I was interrogated. It was explained to me subsequently that no atrocities took place, that I was not tortured, and that if I ever wanted to see my children again I’d stop making things up. I was not an expert on what was and was not torture, so how could I possibly know whether I’d been tortured or not? As for atrocities, after an earlier embarrassment the Americans had put an end to them by the simple expedient of confiscating all cameras and mobile phones from their troops. Now there were none. I did want to see my children, if my eyes ever recovered, so I stopped lying the truth. I wondered if this was how terrorists were made, but the Americans are very proficient at it and doubtless have many different methods.
As I enter the lift I see that somebody has left a sack of rubbish inside. The contents are spilling onto the floor. I walk around it and press the button for the ground floor. Outside it is a fine Autumn day. A light breeze is stirring the fallen leaves, as breezes will. On the pavement there lies a packet of biscuits, doubtless it has fallen from someone’s shopping bag. It has burst open and broken biscuits have been distributed for yards on either side by the feet of passers-by. A middle-aged woman is waiting patiently while her dog finishes fouling the steps of my apartment building. “There are cookies on the sidewalk,” I observe. “Cookies on the sidewalk,” she agrees. “And garbage in the elevator,” I assert. We agree that something should be done about it, although what and by whom we are as yet undecided. She walks off without cleaning up after her dog – it isn’t on the pavement so she doesn’t have to. Quite soon it will be a nice gift for one of my neighbours. “How’s your homecoming faggot?” I call after her, but she is too far away to hear.
I walk towards the street where the car will be parked. I look again at the scrap of paper on which the registration number is written. I memorise the number and burn the paper. I see the car, parked just where I expect it.

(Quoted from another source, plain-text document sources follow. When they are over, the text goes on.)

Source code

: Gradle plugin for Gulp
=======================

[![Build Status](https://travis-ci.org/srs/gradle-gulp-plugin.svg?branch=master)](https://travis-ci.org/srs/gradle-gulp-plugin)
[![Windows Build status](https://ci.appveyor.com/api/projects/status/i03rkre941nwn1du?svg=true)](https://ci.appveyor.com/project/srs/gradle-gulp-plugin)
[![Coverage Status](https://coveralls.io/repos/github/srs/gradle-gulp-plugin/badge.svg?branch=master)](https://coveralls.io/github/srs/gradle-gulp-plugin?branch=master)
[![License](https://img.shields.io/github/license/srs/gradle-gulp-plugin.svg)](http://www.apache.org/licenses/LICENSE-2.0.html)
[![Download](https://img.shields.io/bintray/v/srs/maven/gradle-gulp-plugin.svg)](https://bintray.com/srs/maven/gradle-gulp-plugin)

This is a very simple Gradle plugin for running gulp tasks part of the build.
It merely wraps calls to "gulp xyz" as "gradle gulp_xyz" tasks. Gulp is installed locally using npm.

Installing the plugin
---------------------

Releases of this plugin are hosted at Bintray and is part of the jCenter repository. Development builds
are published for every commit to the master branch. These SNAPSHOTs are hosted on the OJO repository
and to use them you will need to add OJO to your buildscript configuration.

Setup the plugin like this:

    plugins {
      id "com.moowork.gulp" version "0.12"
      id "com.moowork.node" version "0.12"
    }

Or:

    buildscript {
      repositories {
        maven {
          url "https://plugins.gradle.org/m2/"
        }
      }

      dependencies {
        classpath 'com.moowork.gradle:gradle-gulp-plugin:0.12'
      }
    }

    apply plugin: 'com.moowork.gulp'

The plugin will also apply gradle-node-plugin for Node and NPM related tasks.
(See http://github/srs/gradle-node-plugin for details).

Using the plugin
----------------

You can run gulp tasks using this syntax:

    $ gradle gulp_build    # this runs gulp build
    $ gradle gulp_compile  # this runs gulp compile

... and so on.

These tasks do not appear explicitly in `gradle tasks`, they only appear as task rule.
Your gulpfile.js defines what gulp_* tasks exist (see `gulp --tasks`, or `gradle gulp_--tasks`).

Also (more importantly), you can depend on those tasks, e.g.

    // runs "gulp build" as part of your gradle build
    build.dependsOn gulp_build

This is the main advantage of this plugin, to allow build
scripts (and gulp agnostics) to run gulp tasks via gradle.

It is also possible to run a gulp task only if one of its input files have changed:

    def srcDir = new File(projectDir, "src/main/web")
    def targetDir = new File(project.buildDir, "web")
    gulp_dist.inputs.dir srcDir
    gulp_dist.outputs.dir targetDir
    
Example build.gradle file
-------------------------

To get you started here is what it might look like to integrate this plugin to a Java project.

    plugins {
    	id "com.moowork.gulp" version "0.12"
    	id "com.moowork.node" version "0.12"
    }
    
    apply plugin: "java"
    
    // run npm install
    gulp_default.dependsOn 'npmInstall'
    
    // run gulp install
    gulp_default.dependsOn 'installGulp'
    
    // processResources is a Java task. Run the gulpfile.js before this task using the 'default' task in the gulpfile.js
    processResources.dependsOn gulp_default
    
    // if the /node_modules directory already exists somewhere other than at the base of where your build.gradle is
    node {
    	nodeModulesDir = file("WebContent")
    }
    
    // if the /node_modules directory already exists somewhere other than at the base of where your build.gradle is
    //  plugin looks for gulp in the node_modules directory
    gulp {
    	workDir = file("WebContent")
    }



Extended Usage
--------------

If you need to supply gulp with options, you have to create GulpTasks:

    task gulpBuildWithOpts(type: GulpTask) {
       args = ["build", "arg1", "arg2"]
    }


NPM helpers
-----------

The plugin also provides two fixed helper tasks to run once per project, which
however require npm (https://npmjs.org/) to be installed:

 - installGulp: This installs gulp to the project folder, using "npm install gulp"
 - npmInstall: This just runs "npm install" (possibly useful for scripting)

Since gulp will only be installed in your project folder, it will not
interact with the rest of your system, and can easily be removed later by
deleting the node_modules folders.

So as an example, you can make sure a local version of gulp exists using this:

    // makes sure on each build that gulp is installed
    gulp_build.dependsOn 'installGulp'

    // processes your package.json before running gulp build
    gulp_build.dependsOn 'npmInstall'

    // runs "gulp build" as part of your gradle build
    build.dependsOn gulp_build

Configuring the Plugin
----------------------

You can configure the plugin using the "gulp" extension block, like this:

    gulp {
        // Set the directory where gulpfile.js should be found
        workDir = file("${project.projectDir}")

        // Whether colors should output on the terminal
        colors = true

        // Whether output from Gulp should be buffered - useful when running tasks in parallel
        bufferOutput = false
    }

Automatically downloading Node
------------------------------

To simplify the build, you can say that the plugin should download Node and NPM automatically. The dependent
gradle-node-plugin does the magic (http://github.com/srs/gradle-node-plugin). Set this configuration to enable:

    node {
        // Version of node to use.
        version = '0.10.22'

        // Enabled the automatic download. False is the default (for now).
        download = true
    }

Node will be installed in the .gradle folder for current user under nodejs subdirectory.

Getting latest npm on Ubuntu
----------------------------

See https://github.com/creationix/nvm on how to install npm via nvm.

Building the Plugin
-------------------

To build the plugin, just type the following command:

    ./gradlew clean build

I wonder whether the motor, as we call it, has been placed under the bonnet or in the boot, but I don’t really care. My job is simply to drive the car to its destination and get away as quickly and unobtrusively as I can. The ‘motor’ will do the rest. I don’t intend to take part in the show, I’m not a Moslem and my rewards are all here on earth. Right now I feel old, but later I will feel young again, at least for a while. Then I’ll have to go again and again and again until eventually my wounds heal or I am caught. I feel nothing any more and neither outcome arouses any emotion.
Once I went on holiday to my favourite destination and then everything changed. God bless America!